Let $a_1, a_2, a_3,\ldots,a_n \in\mathbb R^n$, $a_i = (a_{i1},a_{i2},\ldots,a_{in})$ , $\langle a_i,a_i\rangle = \sum_j a_{ij}a_{ij} = 1$ and if $i \neq k$ then $\langle a_i,a_k\rangle = \sum_j a_{ij}a_{kj} = 0$. If $T$ is a function from $\mathbb R^n$ to $\mathbb R^n$ defined by $T(x_1,x_2,\ldots,x_n) = (y_1, y_2,\ldots,y_n)$ where $y_i = \sum_j a_{ji}x_j$. Then $T$ is an global isometry. It's easy to prova that $d(x,y) = d(T(x),T(y))$ and $T$ its bijective because $ker(T) = {0}$. Therefore it's easy to prove that $d(x,y) = d(T(x) + b, T(y) + b)$, but $T(x) + b$ it's not an linear map. How can i prove that $T(x) + b$ is surjective?
And how can i prove that every global isometry $f$ from $\mathbb R^n$ to $\mathbb R^n$ have form $f(x) = T(x) + b$?
Google provided me several links.

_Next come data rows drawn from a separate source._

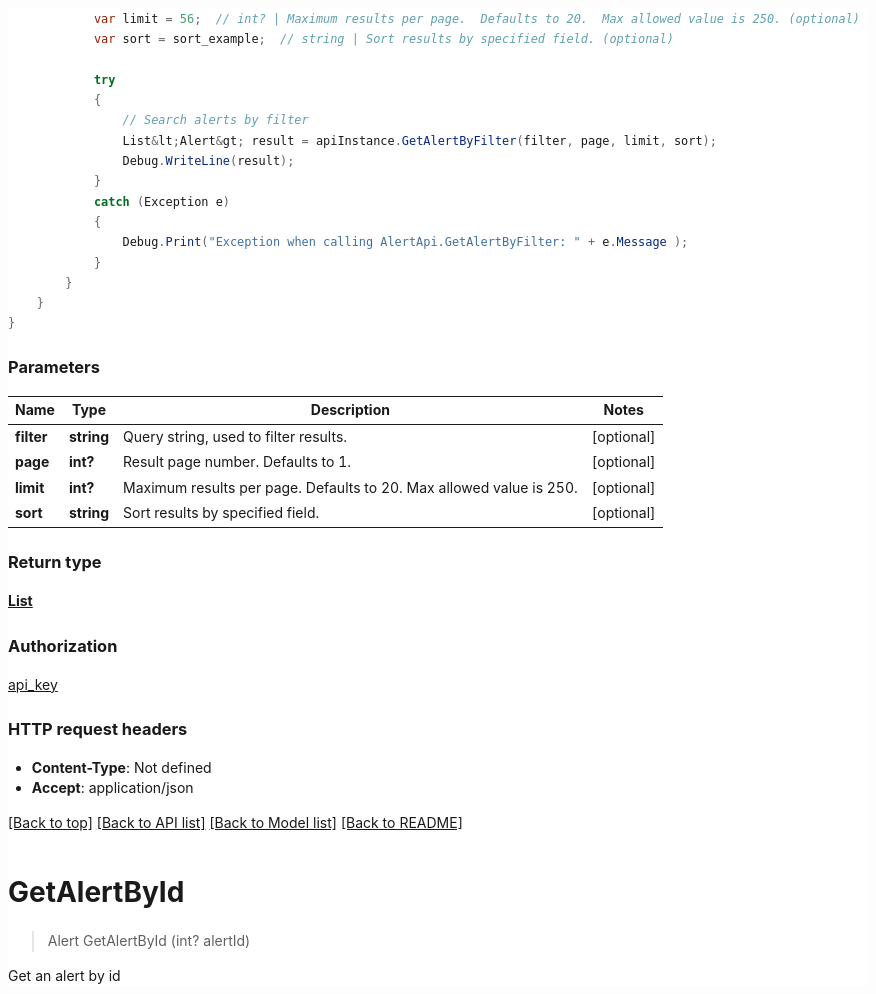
 ```csharp
            var limit = 56;  // int? | Maximum results per page.  Defaults to 20.  Max allowed value is 250. (optional) 
            var sort = sort_example;  // string | Sort results by specified field. (optional) 

            try
            {
                // Search alerts by filter
                List&lt;Alert&gt; result = apiInstance.GetAlertByFilter(filter, page, limit, sort);
                Debug.WriteLine(result);
            }
            catch (Exception e)
            {
                Debug.Print("Exception when calling AlertApi.GetAlertByFilter: " + e.Message );
            }
        }
    }
}
```

### Parameters

Name | Type | Description  | Notes
------------- | ------------- | ------------- | -------------
 **filter** | **string**| Query string, used to filter results. | [optional] 
 **page** | **int?**| Result page number.  Defaults to 1. | [optional] 
 **limit** | **int?**| Maximum results per page.  Defaults to 20.  Max allowed value is 250. | [optional] 
 **sort** | **string**| Sort results by specified field. | [optional] 

### Return type

[**List<Alert>**](Alert.md)

### Authorization

[api_key](../README.md#api_key)

### HTTP request headers

 - **Content-Type**: Not defined
 - **Accept**: application/json

[[Back to top]](#) [[Back to API list]](../README.md#documentation-for-api-endpoints) [[Back to Model list]](../README.md#documentation-for-models) [[Back to README]](../README.md)

<a name="getalertbyid"></a>
# **GetAlertById**
> Alert GetAlertById (int? alertId)

Get an alert by id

For instance
Mikael Forsberg "Isometries of the plane", Theorem 1.4
Keith Conrad "Isometries of $\Bbb R^n$",Theorems 2.1 and 4.1
"Isometries in $\Bbb R^n$", Theorem 16.6
"Isometries of the Euclidean Space", Theorem 1
Salil Vadhan "Isometries" (only a claim without a proof).